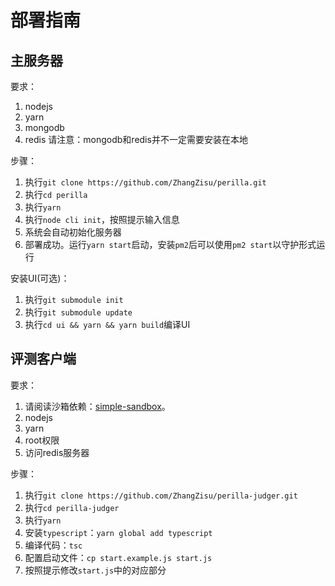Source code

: # 部署指南
## 主服务器
要求：
1. nodejs
2. yarn
3. mongodb
4. redis
请注意：mongodb和redis并不一定需要安装在本地

步骤：
1. 执行`git clone https://github.com/ZhangZisu/perilla.git`
2. 执行`cd perilla`
3. 执行`yarn`
4. 执行`node cli init`，按照提示输入信息
5. 系统会自动初始化服务器
6. 部署成功。运行`yarn start`启动，安装`pm2`后可以使用`pm2 start`以守护形式运行

安装UI(可选)：
1. 执行`git submodule init`
2. 执行`git submodule update`
3. 执行`cd ui && yarn && yarn build`编译UI

## 评测客户端
要求：
1. 请阅读沙箱依赖：[simple-sandbox](https://github.com/t123yh/simple-sandbox#prerequisites)。
2. nodejs
3. yarn
4. root权限
5. 访问redis服务器

步骤：
1. 执行`git clone https://github.com/ZhangZisu/perilla-judger.git`
2. 执行`cd perilla-judger`
3. 执行`yarn`
4. 安装`typescript`：`yarn global add typescript`
5. 编译代码：`tsc`
6. 配置启动文件：`cp start.example.js start.js`
7. 按照提示修改`start.js`中的对应部分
+-------+
# Work to complete
From the line holding "yarn && yarn" through the last line above, reproduce each line exactly and add nothing.

# Exercise solution
3. 执行`cd ui && yarn && yarn build`编译UI

## 评测客户端
要求：
1. 请阅读沙箱依赖：[simple-sandbox](https://github.com/t123yh/simple-sandbox#prerequisites)。
2. nodejs
3. yarn
4. root权限
5. 访问redis服务器

步骤：
1. 执行`git clone https://github.com/ZhangZisu/perilla-judger.git`
2. 执行`cd perilla-judger`
3. 执行`yarn`
4. 安装`typescript`：`yarn global add typescript`
5. 编译代码：`tsc`
6. 配置启动文件：`cp start.example.js start.js`
7. 按照提示修改`start.js`中的对应部分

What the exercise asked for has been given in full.